Source code analysis
//ListAdapter inherits from RecyclerView.Adapter which maintains an AsyncListDiffer public abstract class ListAdapter<T, VH extends RecyclerView. ViewHolder> extends RecyclerView. Adapter<VH> { final AsyncListDiffer<T> mDiffer;
//AsyncListDiffer maintains an AsyncDifferConfig and a main thread executor mMainThreadExecutor public class AsyncListDiffer<T> { private final ListUpdateCallback mUpdateCallback; @SuppressWarnings("WeakerAccess") /* synthetic access */ final AsyncDifferConfig<T> mConfig; Executor mMainThreadExecutor;
//AsyncDifferConfig is passed in when ListAdapter is initialized, mBackgroundThreadExecutor is a thread pool by default, mainly for asynchronous calculation public final class AsyncDifferConfig<T> { @Nullable private final Executor mMainThreadExecutor; @NonNull private final Executor mBackgroundThreadExecutor; @NonNull private final DiffUtil.ItemCallback<T> mDiffCallback;
Their main duties are as follows
- ListAdapter submits data to AsyncListDiffer, calculates the difference result and then notify
- AsyncListDiffer uses the thread pool of AsyncDifferConfig to perform differential operations based on the submitted data, and then uses the mMainThreadExecutor callback to update ListAdapter
- AsyncDifferConfig Differential sub-thread main thread configuration, the default mBackgroundThreadExecutor is a FixedThreadPool
Let’s take a look at the overall process of ListAdapter.submitList(data)
##ListAdapter //Give the data to AsyncListDiffer for calculation public void submitList(@Nullable List<T> list) { mDiffer. submitList(list); } ##AsyncListDiffer //Use DiffUtil to calculate the checking result, and change the data to notify the callback set by ListAdapter public void submitList(@Nullable final List<T> newList, @Nullable final Runnable commitCallback) { ······ final List<T> oldList = mList; // Execute in child thread mConfig.getBackgroundThreadExecutor().execute(new Runnable() { @Override public void run() { //Call DiffUtil.calculateDiff The method of use is the same as when we introduced DiffUtil final DiffUtil.DiffResult result = DiffUtil.calculateDiff(new DiffUtil.Callback() { ······· }); // Execute on the main thread mMainThreadExecutor. execute(new Runnable() { @Override public void run() { if (mMaxScheduledGeneration == runGeneration) { //Send the result (DiffResult) to the callback set by ListAdpater latchList(newList, result, commitCallback); } } }); } }); } void latchList( @NonNull List<T> newList, @NonNull DiffUtil.
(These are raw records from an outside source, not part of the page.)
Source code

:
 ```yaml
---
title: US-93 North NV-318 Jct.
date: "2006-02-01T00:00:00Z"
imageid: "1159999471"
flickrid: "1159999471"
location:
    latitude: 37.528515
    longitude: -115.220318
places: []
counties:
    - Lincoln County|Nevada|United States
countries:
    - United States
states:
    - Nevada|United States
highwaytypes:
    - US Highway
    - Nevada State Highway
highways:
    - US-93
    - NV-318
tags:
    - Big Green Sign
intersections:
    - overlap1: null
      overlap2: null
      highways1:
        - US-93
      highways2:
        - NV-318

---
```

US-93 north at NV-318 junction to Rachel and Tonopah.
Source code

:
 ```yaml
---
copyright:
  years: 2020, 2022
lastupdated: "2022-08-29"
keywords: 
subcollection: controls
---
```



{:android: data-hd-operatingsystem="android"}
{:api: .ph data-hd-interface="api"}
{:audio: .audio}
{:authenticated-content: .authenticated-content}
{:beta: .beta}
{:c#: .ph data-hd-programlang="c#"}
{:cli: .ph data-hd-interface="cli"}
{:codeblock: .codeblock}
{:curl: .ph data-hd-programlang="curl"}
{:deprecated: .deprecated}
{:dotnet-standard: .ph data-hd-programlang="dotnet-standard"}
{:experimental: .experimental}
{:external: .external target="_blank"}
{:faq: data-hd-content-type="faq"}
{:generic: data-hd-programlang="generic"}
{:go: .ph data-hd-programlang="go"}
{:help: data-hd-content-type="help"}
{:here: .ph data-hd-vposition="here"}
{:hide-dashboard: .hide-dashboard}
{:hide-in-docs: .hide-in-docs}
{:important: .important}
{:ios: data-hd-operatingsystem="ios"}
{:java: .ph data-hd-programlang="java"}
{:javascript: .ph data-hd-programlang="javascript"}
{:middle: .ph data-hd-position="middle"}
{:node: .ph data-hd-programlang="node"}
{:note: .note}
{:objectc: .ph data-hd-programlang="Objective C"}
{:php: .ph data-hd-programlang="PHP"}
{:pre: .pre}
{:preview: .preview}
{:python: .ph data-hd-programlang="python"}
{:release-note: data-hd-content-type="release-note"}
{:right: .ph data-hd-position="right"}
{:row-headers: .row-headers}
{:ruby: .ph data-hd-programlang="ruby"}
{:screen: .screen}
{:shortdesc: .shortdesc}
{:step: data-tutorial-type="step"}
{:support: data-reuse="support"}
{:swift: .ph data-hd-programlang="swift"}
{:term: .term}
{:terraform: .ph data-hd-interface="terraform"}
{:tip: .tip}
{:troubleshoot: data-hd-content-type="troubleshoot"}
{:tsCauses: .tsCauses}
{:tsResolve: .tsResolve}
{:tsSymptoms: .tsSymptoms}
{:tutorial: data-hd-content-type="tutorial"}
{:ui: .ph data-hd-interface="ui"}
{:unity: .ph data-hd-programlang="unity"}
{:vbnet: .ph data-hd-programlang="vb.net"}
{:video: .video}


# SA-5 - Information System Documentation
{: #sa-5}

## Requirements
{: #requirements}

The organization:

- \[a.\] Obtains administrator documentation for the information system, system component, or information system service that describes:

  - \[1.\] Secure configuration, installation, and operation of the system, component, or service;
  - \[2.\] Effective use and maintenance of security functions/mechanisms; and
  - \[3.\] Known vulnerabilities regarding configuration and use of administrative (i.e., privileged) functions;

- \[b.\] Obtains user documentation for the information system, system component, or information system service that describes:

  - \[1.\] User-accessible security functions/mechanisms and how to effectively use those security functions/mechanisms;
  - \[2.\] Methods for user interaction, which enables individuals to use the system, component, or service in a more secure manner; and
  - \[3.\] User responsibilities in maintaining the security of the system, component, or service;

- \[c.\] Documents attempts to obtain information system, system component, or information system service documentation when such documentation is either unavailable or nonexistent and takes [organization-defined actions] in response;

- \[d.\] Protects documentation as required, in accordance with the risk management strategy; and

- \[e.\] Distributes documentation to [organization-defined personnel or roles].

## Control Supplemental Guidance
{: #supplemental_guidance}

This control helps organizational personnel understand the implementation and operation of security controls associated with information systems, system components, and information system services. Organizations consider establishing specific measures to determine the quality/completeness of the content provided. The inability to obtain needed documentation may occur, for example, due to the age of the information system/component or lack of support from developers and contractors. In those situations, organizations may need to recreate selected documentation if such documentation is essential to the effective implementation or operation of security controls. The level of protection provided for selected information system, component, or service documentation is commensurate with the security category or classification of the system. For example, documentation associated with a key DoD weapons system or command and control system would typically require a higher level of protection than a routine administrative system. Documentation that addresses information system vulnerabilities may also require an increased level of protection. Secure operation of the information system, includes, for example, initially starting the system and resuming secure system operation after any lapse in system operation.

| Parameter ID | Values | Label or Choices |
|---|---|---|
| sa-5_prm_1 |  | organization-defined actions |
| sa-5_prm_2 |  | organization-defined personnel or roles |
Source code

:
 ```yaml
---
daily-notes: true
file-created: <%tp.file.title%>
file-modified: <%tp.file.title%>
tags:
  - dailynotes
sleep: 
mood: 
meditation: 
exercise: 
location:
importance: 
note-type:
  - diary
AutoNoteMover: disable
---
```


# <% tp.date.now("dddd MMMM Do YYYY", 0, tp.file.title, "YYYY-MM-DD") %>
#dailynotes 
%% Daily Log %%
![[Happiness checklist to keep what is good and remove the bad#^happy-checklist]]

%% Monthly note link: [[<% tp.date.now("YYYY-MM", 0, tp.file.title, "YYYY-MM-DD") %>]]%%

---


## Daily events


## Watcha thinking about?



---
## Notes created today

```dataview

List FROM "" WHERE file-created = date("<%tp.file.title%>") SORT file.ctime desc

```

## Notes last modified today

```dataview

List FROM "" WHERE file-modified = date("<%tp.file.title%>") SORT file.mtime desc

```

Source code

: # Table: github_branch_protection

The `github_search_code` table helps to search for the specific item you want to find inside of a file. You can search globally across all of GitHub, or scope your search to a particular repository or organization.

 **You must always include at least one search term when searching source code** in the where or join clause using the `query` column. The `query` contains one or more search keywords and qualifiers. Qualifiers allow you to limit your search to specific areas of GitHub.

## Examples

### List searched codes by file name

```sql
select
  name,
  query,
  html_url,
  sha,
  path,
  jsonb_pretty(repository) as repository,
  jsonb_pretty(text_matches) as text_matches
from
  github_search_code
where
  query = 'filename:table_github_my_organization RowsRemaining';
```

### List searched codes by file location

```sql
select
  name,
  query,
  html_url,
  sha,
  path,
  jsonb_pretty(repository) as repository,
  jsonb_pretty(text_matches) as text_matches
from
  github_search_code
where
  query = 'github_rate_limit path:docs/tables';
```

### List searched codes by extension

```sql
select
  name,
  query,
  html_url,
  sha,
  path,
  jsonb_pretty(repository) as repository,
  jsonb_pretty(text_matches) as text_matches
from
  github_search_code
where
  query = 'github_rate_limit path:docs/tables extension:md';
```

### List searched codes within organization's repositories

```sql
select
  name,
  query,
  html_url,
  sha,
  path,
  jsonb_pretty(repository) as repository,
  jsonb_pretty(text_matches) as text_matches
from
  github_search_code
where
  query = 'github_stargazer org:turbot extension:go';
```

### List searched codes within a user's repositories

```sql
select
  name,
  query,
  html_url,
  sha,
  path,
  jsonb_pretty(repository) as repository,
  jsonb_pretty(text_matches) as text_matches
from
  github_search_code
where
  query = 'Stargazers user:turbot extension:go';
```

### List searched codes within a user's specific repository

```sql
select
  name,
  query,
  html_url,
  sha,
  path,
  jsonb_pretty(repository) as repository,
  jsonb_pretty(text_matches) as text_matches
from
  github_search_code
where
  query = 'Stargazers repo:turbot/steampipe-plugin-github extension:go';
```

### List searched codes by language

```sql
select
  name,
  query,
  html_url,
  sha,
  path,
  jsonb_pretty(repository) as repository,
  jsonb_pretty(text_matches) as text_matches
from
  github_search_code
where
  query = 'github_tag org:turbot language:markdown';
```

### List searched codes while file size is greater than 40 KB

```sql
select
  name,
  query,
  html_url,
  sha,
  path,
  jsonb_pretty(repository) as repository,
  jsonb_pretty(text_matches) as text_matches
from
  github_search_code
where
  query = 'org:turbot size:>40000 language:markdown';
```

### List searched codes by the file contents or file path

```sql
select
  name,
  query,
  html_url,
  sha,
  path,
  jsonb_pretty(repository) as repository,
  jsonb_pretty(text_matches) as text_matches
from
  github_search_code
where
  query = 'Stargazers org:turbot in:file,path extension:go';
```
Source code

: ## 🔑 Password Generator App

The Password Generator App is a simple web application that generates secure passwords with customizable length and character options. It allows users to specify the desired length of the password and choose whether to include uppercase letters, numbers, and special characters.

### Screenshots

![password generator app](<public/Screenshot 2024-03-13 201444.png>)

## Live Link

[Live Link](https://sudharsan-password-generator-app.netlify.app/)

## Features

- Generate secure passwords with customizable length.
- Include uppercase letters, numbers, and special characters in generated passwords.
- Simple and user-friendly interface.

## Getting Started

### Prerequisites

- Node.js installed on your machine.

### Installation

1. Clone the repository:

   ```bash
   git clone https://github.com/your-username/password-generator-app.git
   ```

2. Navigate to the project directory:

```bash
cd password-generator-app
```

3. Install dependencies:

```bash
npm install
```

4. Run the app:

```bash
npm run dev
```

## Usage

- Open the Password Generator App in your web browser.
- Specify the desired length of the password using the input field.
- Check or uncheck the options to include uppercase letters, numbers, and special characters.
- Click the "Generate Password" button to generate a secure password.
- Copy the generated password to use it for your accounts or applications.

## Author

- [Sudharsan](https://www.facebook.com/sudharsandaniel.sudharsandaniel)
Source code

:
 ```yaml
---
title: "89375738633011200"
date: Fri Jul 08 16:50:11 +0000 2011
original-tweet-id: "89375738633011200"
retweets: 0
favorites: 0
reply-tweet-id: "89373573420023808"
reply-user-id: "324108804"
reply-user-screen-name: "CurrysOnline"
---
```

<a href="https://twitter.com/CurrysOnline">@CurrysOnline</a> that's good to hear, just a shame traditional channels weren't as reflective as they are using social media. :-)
DiffResult diffResult, @Nullable Runnable commitCallback) { ····· //Are you familiar with this, as I said before, this mUpdateCallback is created when the ListAdapter is initialized diffResult. dispatchUpdatesTo(mUpdateCallback); ··· }
I believe that everyone has roughly understood the whole process, right? At this point, the explanation of this article is almost over.